Ärger mit Nischenprodukten Teil II

von Daniel Blazek, BEMK Rechtsanwälte, Juni 2017:

Teil II: Standardprozeduren von Anlegeranwälten, Haftungsrisiken

Ein Problemfall entsteht erst dann, wenn der Anleger sein Geld nicht erhält oder zu erhalten droht, wenn also Zahlungen ausbleiben, weil die Emittentin in der Krise oder gar insolvent ist. Da der Vermittler oder Berater bei erheblichen vorvertraglichen Aufklärungspflichtverletzungen auf den vollen Schaden haftet, obwohl er das Anlagekapital nie erhalten hat, liegt eine entsprechende Überprüfung durch Anlegeranwälte nahe. Im Gegenzug würde der Vermittler oder Berater die Ansprüche aus dem – kriselnden – Investment erhalten. Befindet sich die Emittentin in einem förmlichen Insolvenzverfahren, ist es leicht, an die Gläubigerlisten der Insolvenzakte zu gelangen. Gleiches gilt bei möglichen Strafverfahren. Ergänzend wird online geworben, entweder anwaltlich direkt oder durch etwaige Schutzvereine.

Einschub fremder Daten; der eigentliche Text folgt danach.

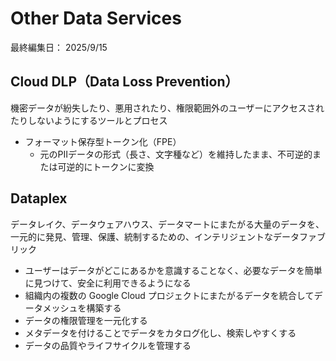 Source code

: # Other Data Services

最終編集日： 2025/9/15

## Cloud DLP（Data Loss Prevention）

機密データが紛失したり、悪用されたり、権限範囲外のユーザーにアクセスされたりしないようにするツールとプロセス

* フォーマット保存型トークン化（FPE）
  * 元のPIIデータの形式（長さ、文字種など）を維持したまま、不可逆的または可逆的にトークンに変換

## Dataplex

データレイク、データウェアハウス、データマートにまたがる大量のデータを、一元的に発見、管理、保護、統制するための、インテリジェントなデータファブリック

* ユーザーはデータがどこにあるかを意識することなく、必要なデータを簡単に見つけて、安全に利用できるようになる
* 組織内の複数の Google Cloud プロジェクトにまたがるデータを統合してデータメッシュを構築する
* データの権限管理を一元化する
* メタデータを付けることでデータをカタログ化し、検索しやすくする
* データの品質やライフサイクルを管理する
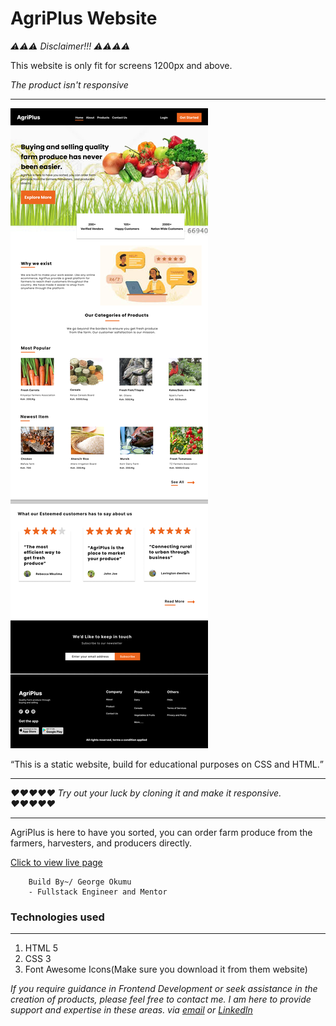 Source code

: # AgriPlus Website

<i>⚠⚠⚠ Disclaimer!!! ⚠⚠⚠⚠</i>
<p>This website is only fit for screens 1200px and above.<p>
<em>The product isn't responsive</em>
<hr>

![AgriPlus Website](./images/lpip.png)


<q>This is a static website, build for educational purposes on CSS and HTML.</q>
<hr>


<i>♥♥♥♥♥ Try out your luck by cloning it and make it responsive. ♥♥♥♥♥</i>

<hr>

<p>AgriPlus is here to have you sorted, you can order farm produce from the farmers, harvesters, and producers directly. </p>

[Click to view live page](https://g-okumu.github.io/agriplus/)


        Build By~/ George Okumu
        - Fullstack Engineer and Mentor

<h3>Technologies used</h3>
<hr>

1. HTML 5
2. CSS 3
3. Font Awesome Icons(Make sure you download it from them website)

<em>If you require guidance in Frontend Development or seek assistance in the creation of products, please feel free to contact me. I am here to provide support and expertise in these areas. via [email](gokumu368@gmail.com) or [LinkedIn](https://www.linkedin.com/in/george-okumu-378997195/)</em>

Typische Vorwürfe im Bereich der Aufklärungspflichtverletzung sind beispielsweise die unterbliebene Plausibilitätsprüfung, nicht vorgenommene rechtliche Einschätzung der Anlage (KWG, Eigentumsverhältnisse, insolvenzrechtliche Sonderprobleme), wie stets das Verlustrisiko und Sonderfragen, wie etwa, dass im Anlagevertrag ein qualifizierter Nachrang enthalten ist und was dieser bedeuten mag.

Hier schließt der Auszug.